You can access the hashid of any model using the hashid method.

model = Model.find(params[:hashid])
#=> <Model>
model.hashid
#=> "yLA6m0oM"

Additionally, the to_param method is overridden to use hashid instead of id. This means methods that take advantage of implicit ID will automatically work with hashids.

Passing a hashid model to `link_to`…
<%= link_to "Model", model %>

will use `hashid` instead of `id`.
<a href="/models/yLA6m0oM">Model</a>

Alternative Usage

You can use the Model#find_by_hashid method to find a record without falling back on the standard find method.

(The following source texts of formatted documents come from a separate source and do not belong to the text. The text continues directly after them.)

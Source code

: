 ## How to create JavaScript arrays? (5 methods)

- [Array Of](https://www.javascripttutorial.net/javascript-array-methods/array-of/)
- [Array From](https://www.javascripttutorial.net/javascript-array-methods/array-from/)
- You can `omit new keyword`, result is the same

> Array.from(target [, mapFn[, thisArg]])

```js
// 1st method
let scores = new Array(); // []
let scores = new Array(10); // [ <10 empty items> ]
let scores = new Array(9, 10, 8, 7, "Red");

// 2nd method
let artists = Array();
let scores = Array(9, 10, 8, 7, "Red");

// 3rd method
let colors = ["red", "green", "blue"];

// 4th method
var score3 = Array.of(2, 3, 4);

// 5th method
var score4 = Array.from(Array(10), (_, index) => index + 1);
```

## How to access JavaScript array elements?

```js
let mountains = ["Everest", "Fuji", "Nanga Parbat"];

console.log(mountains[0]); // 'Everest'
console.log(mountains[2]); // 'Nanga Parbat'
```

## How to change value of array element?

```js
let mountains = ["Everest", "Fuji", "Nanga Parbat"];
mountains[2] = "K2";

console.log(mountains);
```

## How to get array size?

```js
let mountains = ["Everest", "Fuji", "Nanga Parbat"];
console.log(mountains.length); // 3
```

# When a record is found, it returns the record.
@person = Person.find_by_hashid(params[:hashid])
#=> <Person>

# When no record, it returns nil
@person = Person.find_by_hashid(params[:hashid])
#=> nil

# A bang (!) version is also available and raises an exception when not found.
@person = Person.find_by_hashid!(params[:hashid])
#=> ActiveRecord::RecordNotFound

Configuration (optional)

You can add an initializer for Hashid::Rails to customize the options passed to the Hashids gem. This is completely optional. The configuration below shows the default options.

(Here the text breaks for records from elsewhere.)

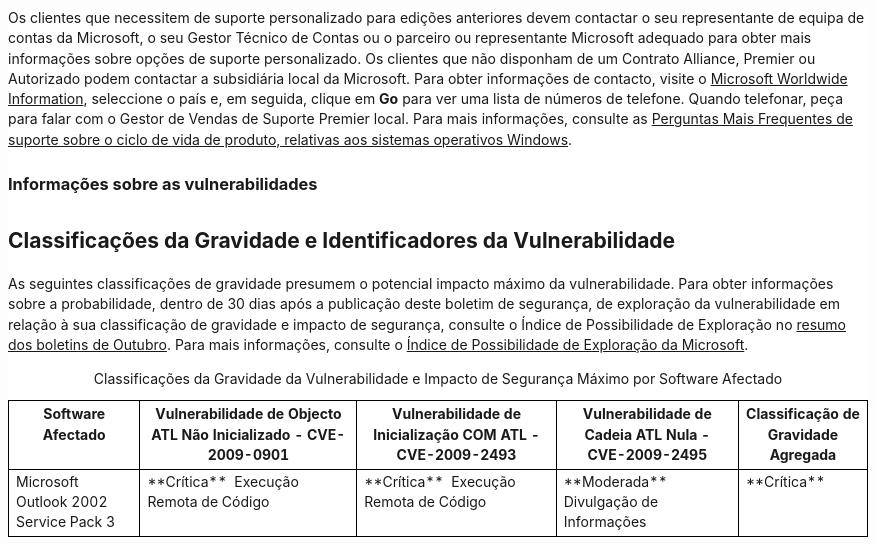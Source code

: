 Os clientes que necessitem de suporte personalizado para edições anteriores devem contactar o seu representante de equipa de contas da Microsoft, o seu Gestor Técnico de Contas ou o parceiro ou representante Microsoft adequado para obter mais informações sobre opções de suporte personalizado. Os clientes que não disponham de um Contrato Alliance, Premier ou Autorizado podem contactar a subsidiária local da Microsoft. Para obter informações de contacto, visite o [Microsoft Worldwide Information](http://go.microsoft.com/fwlink/?linkid=33329), seleccione o país e, em seguida, clique em **Go** para ver uma lista de números de telefone. Quando telefonar, peça para falar com o Gestor de Vendas de Suporte Premier local. Para mais informações, consulte as [Perguntas Mais Frequentes de suporte sobre o ciclo de vida de produto, relativas aos sistemas operativos Windows](http://go.microsoft.com/fwlink/?linkid=33330).

### Informações sobre as vulnerabilidades

Classificações da Gravidade e Identificadores da Vulnerabilidade
----------------------------------------------------------------

<span></span>
As seguintes classificações de gravidade presumem o potencial impacto máximo da vulnerabilidade. Para obter informações sobre a probabilidade, dentro de 30 dias após a publicação deste boletim de segurança, de exploração da vulnerabilidade em relação à sua classificação de gravidade e impacto de segurança, consulte o Índice de Possibilidade de Exploração no [resumo dos boletins de Outubro](http://technet.microsoft.com/security/bulletin/ms09-oct). Para mais informações, consulte o [Índice de Possibilidade de Exploração da Microsoft](http://technet.microsoft.com/en-us/security/cc998259.aspx).

<table class="dataTable">
<caption>
Classificações da Gravidade da Vulnerabilidade e Impacto de Segurança Máximo por Software Afectado
</caption>
<tr class="thead">
<th style="border:1px solid black;" >
Software Afectado
</th>
<th style="border:1px solid black;" >
Vulnerabilidade de Objecto ATL Não Inicializado - CVE-2009-0901
</th>
<th style="border:1px solid black;" >
Vulnerabilidade de Inicialização COM ATL - CVE-2009-2493
</th>
<th style="border:1px solid black;" >
Vulnerabilidade de Cadeia ATL Nula - CVE-2009-2495
</th>
<th style="border:1px solid black;" >
Classificação de Gravidade Agregada
</th>
</tr>
<tr>
<td style="border:1px solid black;">
Microsoft Outlook 2002 Service Pack 3
</td>
<td style="border:1px solid black;">
**Crítica**   
Execução Remota de Código
</td>
<td style="border:1px solid black;">
**Crítica**   
Execução Remota de Código
</td>
<td style="border:1px solid black;">
**Moderada**   
Divulgação de Informações
</td>
<td style="border:1px solid black;">
**Crítica**
</td>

Hashid::Rails.configure do |config|
  # The salt to use for generating hashid. Prepended with pepper (table name).
  config.salt = ""
  config.pepper = table_name

  # The minimum length of generated hashids
  config.min_hash_length = 6

  # The alphabet to use for generating hashids
  config.alphabet = "abcdefghijklmnopqrstuvwxyz" \
                    "ABCDEFGHIJKLMNOPQRSTUVWXYZ" \
                    "1234567890"

  # Whether to override the `find` method
  config.override_find = true

  # Whether to override the `to_param` method
  config.override_to_param = true

  # Whether to sign hashids to prevent conflicts with regular IDs (see https://github.com/jcypret/hashid-rails/issues/30)
  config.sign_hashids = true
end

Model-Level Config

You can also customize the hashid configuration at the model level. hashid_config supports all the same options as the Hashid::Rails.configure block and allows for each model to have a different config. This can be useful for setting a custom salt/pepper. For instance, the pepper defaults to the table name, so if you rename the table, you can keep the same hashids by setting the pepper to the old table name.

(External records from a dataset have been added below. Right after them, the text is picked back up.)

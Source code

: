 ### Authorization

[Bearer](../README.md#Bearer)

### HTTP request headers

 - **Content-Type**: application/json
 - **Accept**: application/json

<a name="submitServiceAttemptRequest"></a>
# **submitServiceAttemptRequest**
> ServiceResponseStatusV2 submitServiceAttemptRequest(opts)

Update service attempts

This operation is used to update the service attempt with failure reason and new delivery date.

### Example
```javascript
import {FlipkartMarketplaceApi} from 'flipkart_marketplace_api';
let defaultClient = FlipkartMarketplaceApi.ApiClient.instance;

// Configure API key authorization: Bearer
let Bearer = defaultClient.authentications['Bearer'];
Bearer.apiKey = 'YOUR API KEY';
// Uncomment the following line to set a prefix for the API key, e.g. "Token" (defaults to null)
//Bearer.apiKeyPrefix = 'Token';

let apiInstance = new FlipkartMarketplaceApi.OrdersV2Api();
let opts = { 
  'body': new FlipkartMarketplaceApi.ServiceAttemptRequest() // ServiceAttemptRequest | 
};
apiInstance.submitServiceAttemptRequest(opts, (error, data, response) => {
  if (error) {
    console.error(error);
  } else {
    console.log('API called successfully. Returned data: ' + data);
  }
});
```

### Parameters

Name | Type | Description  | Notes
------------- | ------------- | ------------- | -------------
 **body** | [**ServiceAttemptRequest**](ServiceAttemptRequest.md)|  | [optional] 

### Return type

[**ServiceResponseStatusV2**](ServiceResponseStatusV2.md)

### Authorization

class Model < ActiveRecord::Base
  include Hashid::Rails
  hashid_config pepper: "old_table_name"
end

Upgrading from Pre-1.0

The 1.0 release of this gem introduced hashid signing to prevent conflicts with database IDs that could be mis-interpreted as hashids. IDs are now signed when encoding and the signature verified when decoding. The trade off is that hashids are different than in previous versions due to the added signature. If you need to maintain the same hashids from a pre-1.0 version, set sign_hashids to false in the config.

Additionally, some of the config names have been modified to better match the parent Hashid project. The config secret has been renamed to salt and the length renamed to min_hash_length. Update the initializer config accordingly.

Lastly, Hashid::Rails is no longer imported into ActiveRecord::Base by default. You can instead include Hashid::Rails selectively in the desired models, or include it in ApplicationRecord for Rails 5 to apply to all subclassed models, or add an initializer with ActiveRecord::Base.send :include, Hashid::Rails to match previous behavior.

Development

After checking out the repo, run bin/setup to install dependencies. Then, run bin/console for an interactive prompt that will allow you to experiment.

To install this gem onto your local machine, run bundle exec rake install. To release a new version, update the version number in version.rb, and then run bundle exec rake release to create a git tag for the version, push git commits and tags, and push the .gem file to rubygems.org.

Contributing

  1. Fork it ( https://github.com/[my-github-username]/hashid-rails/fork )
  2. Create your feature branch (git checkout -b my-new-feature)
  3. Commit your changes (git commit -am 'Add some feature')
  4. Push to the branch (git push origin my-new-feature)
  5. Create a new Pull Request

NOTE: If it's a significant feature or change, consider creating an Issue for discussion before opening a PR.